[Start of section]
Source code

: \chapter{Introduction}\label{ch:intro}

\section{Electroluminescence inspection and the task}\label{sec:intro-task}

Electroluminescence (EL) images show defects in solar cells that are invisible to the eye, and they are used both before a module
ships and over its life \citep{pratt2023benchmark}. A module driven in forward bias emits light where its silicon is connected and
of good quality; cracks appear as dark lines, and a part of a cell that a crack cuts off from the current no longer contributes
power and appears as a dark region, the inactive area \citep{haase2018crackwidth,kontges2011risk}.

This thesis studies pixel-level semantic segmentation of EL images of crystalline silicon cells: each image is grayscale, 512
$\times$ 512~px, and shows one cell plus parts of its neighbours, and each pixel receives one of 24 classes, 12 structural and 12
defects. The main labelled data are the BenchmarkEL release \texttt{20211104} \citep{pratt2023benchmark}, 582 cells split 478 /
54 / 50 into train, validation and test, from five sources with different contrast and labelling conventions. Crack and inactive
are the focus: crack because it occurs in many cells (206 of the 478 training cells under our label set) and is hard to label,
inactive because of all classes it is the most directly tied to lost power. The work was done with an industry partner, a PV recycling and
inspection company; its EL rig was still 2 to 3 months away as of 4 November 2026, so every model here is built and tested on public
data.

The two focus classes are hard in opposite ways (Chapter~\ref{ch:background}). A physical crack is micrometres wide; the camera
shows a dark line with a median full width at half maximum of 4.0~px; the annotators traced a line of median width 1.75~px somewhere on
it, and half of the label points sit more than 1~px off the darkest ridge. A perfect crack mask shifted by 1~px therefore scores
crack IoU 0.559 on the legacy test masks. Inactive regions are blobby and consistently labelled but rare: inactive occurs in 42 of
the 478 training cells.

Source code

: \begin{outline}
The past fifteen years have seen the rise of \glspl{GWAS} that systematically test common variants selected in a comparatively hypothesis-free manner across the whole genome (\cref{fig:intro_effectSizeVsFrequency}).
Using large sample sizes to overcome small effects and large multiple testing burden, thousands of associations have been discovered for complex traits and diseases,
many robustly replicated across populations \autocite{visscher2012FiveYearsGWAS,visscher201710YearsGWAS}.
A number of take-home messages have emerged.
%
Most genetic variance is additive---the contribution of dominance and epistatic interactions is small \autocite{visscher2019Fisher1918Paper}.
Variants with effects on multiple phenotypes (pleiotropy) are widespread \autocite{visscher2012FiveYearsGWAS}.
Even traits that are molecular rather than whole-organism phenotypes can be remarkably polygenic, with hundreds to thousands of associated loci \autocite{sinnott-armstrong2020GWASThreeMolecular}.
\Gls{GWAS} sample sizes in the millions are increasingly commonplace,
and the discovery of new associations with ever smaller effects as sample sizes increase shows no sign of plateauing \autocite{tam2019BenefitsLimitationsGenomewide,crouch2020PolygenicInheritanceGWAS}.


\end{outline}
[End of section]
→ Requirement: Could you return the lines in the entries above that contain "than"?

→ Your solution:
it, and half of the label points sit more than 1~px off the darkest ridge. A perfect crack mask shifted by 1~px therefore scores
Even traits that are molecular rather than whole-organism phenotypes can be remarkably polygenic, with hundreds to thousands of associated loci \autocite{sinnott-armstrong2020GWASThreeMolecular}.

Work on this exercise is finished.